What you will do. Because the pictures are not wanted, give back only the exact text of every entry below.

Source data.
● ● ● ●

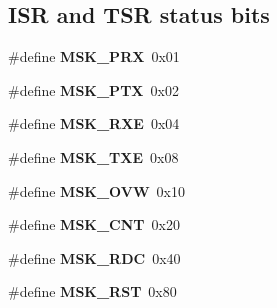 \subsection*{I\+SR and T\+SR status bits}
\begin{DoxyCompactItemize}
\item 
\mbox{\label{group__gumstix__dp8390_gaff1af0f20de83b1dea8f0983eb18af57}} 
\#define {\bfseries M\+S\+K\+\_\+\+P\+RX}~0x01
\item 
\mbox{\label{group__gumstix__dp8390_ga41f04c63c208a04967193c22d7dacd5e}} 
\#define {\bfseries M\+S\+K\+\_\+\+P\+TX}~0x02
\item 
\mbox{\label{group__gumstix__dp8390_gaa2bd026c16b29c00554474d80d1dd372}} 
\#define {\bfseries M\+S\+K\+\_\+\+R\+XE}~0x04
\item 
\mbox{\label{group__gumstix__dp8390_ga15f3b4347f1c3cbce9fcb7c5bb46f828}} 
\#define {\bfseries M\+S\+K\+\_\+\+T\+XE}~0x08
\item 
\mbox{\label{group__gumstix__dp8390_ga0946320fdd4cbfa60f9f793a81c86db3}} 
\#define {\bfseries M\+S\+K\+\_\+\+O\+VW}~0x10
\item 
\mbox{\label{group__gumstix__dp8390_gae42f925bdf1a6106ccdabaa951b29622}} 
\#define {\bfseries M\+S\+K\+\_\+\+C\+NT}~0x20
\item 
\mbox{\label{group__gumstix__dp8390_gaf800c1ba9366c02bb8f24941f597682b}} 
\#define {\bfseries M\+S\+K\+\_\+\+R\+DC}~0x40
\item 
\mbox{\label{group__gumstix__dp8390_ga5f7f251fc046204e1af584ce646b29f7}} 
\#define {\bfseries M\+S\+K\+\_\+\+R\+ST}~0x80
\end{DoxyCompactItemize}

● ● ● ●

Exercise solution.
 \subsection*{I\+SR and T\+SR status bits}
\begin{DoxyCompactItemize}
\item 
\mbox{\label{group__gumstix__dp8390_gaff1af0f20de83b1dea8f0983eb18af57}} 
\#define {\bfseries M\+S\+K\+\_\+\+P\+RX}~0x01
\item 
\mbox{\label{group__gumstix__dp8390_ga41f04c63c208a04967193c22d7dacd5e}} 
\#define {\bfseries M\+S\+K\+\_\+\+P\+TX}~0x02
\item 
\mbox{\label{group__gumstix__dp8390_gaa2bd026c16b29c00554474d80d1dd372}} 
\#define {\bfseries M\+S\+K\+\_\+\+R\+XE}~0x04
\item 
\mbox{\label{group__gumstix__dp8390_ga15f3b4347f1c3cbce9fcb7c5bb46f828}} 
\#define {\bfseries M\+S\+K\+\_\+\+T\+XE}~0x08
\item 
\mbox{\label{group__gumstix__dp8390_ga0946320fdd4cbfa60f9f793a81c86db3}} 
\#define {\bfseries M\+S\+K\+\_\+\+O\+VW}~0x10
\item 
\mbox{\label{group__gumstix__dp8390_gae42f925bdf1a6106ccdabaa951b29622}} 
\#define {\bfseries M\+S\+K\+\_\+\+C\+NT}~0x20
\item 
\mbox{\label{group__gumstix__dp8390_gaf800c1ba9366c02bb8f24941f597682b}} 
\#define {\bfseries M\+S\+K\+\_\+\+R\+DC}~0x40
\item 
\mbox{\label{group__gumstix__dp8390_ga5f7f251fc046204e1af584ce646b29f7}} 
\#define {\bfseries M\+S\+K\+\_\+\+R\+ST}~0x80
\end{DoxyCompactItemize}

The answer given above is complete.